(Collected data)
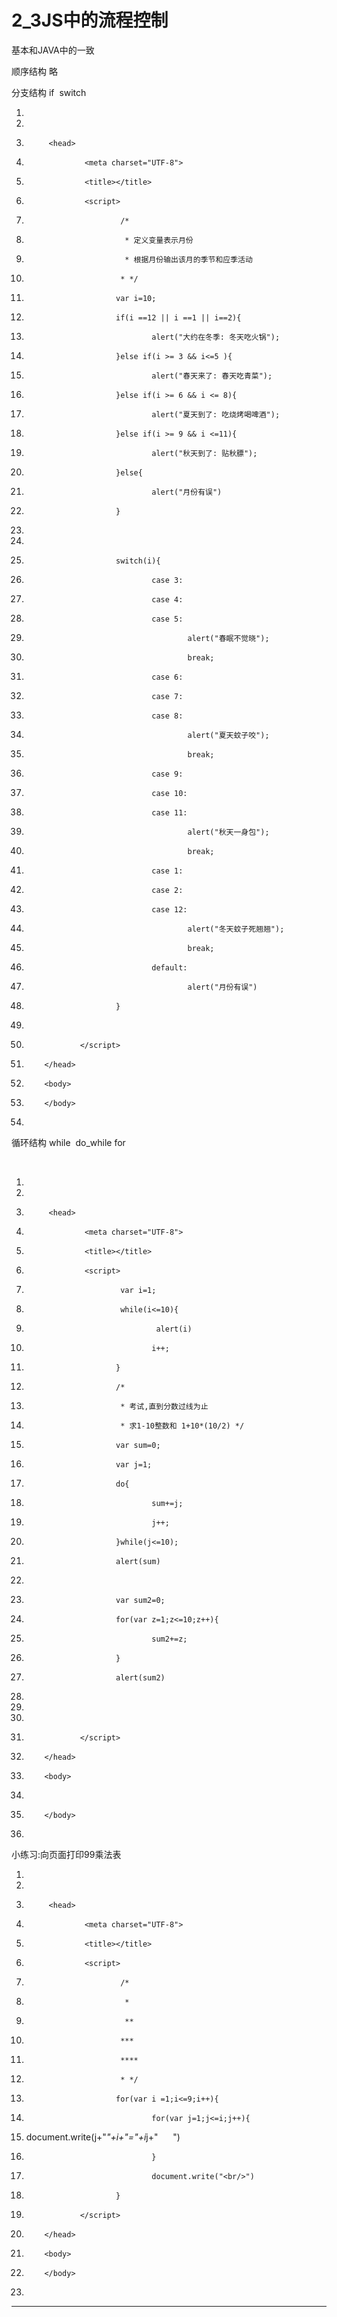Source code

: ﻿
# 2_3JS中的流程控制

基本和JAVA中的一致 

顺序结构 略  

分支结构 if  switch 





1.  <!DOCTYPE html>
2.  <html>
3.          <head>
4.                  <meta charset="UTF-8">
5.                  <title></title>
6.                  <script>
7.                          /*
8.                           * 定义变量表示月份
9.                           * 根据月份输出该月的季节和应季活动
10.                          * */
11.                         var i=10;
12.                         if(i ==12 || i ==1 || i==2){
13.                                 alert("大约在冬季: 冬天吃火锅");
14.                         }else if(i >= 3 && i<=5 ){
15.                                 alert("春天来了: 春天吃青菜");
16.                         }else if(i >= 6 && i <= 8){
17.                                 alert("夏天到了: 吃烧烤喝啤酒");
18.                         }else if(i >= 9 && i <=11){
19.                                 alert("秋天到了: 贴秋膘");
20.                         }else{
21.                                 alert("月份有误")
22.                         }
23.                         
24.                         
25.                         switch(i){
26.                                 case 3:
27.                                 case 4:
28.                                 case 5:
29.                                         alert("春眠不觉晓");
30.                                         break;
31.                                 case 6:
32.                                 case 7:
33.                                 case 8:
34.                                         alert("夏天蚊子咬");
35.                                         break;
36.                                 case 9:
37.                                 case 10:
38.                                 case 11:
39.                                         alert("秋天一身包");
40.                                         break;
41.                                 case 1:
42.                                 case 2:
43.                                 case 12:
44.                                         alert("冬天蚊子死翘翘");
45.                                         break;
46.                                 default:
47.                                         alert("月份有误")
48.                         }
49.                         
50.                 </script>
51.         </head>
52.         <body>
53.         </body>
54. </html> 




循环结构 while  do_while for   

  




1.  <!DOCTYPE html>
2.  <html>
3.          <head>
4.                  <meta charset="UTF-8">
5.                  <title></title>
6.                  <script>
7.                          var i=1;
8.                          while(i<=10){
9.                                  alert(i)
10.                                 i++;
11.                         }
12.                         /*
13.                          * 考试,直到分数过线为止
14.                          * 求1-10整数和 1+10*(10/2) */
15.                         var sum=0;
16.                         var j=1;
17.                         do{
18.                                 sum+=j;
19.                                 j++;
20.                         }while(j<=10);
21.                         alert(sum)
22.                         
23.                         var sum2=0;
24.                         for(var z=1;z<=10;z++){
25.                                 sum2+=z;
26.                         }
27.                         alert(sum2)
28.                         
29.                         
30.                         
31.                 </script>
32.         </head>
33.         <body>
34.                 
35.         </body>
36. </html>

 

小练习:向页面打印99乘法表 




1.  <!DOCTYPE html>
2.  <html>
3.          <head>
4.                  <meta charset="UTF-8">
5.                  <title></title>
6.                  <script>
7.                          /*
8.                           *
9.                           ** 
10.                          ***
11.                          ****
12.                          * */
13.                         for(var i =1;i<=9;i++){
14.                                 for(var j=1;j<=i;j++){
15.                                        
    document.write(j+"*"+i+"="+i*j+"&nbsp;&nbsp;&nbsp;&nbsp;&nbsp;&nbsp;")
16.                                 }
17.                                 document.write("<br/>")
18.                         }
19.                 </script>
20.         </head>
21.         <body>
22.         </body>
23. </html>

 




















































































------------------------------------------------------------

...

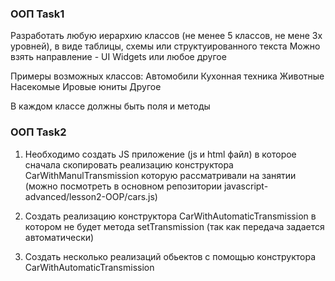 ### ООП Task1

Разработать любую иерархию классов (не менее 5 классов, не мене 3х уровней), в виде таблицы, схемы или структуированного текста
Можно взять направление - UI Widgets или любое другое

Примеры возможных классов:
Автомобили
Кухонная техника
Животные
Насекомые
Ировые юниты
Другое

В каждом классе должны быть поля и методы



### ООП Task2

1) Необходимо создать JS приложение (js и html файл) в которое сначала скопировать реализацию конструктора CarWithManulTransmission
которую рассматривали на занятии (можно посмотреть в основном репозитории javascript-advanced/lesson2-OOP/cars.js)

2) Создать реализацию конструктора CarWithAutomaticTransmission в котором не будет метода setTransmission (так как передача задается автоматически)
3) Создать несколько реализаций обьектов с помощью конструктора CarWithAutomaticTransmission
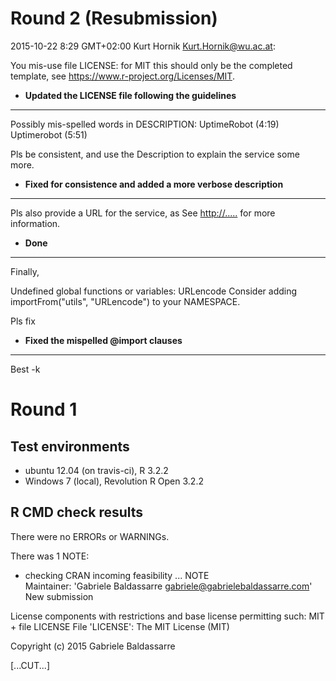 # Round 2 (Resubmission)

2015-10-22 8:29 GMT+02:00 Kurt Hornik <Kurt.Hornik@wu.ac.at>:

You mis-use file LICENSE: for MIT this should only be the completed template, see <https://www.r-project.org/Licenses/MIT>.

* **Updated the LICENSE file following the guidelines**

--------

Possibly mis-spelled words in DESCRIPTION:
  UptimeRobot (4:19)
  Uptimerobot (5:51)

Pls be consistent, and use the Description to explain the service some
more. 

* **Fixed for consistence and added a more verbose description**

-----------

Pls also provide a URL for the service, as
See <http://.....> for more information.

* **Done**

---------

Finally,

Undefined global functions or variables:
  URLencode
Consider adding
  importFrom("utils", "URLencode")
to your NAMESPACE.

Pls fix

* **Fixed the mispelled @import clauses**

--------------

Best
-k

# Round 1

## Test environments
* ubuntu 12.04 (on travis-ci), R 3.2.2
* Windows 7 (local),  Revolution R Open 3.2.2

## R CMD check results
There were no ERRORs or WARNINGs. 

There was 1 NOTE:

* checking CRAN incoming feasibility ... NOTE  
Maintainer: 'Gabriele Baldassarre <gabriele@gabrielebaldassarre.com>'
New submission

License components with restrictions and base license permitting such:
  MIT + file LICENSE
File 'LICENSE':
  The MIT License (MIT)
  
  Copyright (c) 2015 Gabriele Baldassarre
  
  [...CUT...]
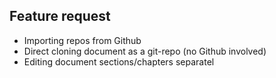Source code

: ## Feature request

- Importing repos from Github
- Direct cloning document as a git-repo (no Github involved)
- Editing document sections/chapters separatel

- _Exercise prompt_: Your answer should be only a number: how many lines of the data above contain the string "else"?

- _Task response_: 4